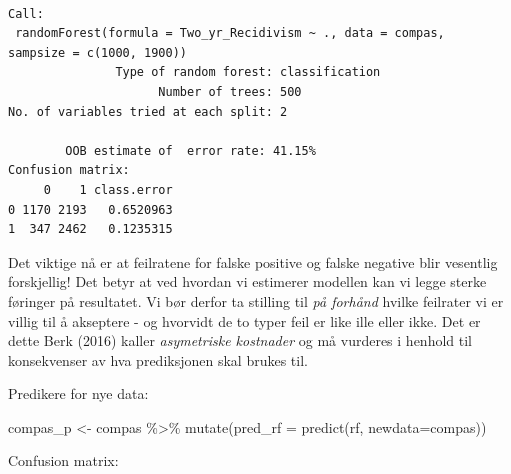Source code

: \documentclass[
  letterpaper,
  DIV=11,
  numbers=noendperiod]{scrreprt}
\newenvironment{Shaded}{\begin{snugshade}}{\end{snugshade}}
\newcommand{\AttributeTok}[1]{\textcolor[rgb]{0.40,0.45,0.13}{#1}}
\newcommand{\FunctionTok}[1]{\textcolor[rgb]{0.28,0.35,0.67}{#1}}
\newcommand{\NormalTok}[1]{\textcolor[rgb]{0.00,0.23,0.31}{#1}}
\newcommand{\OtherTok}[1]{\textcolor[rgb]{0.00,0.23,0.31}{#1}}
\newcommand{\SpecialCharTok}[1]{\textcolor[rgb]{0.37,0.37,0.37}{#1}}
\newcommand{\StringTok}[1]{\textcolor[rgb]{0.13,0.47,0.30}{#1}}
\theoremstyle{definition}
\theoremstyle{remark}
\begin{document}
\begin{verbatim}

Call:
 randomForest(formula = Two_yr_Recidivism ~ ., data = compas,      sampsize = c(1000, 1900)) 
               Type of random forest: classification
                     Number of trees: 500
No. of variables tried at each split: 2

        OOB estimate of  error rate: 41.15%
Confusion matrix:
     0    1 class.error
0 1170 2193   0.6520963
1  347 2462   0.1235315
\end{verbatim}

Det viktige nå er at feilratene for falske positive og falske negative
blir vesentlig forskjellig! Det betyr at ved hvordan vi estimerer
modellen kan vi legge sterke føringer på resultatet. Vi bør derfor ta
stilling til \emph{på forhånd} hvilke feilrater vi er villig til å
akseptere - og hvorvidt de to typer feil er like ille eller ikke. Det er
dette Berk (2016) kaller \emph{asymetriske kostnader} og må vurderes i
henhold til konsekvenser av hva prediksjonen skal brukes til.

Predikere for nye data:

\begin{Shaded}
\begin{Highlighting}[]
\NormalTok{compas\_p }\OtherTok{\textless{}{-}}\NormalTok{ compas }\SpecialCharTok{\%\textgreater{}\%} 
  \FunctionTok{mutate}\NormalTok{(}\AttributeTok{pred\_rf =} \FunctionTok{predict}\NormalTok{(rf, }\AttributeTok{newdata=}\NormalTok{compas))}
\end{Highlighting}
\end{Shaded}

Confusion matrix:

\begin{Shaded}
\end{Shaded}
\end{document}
━━━
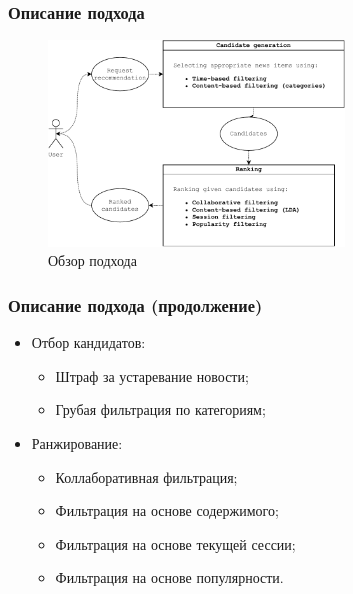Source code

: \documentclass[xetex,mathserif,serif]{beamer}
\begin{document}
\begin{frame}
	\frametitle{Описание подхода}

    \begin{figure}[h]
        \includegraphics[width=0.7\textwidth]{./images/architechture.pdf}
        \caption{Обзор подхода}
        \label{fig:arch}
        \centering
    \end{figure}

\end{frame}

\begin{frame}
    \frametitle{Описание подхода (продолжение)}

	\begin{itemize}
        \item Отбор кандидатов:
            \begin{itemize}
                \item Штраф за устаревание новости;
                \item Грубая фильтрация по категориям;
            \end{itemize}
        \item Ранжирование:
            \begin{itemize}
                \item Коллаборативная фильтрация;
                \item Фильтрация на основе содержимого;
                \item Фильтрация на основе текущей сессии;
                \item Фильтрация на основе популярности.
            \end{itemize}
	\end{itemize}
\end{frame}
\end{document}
━━━
Try it ▸
Your response should contain each line of the entries above that holds the string "основе".

Result of this task ▸
                \item Фильтрация на основе содержимого;
                \item Фильтрация на основе текущей сессии;
                \item Фильтрация на основе популярности.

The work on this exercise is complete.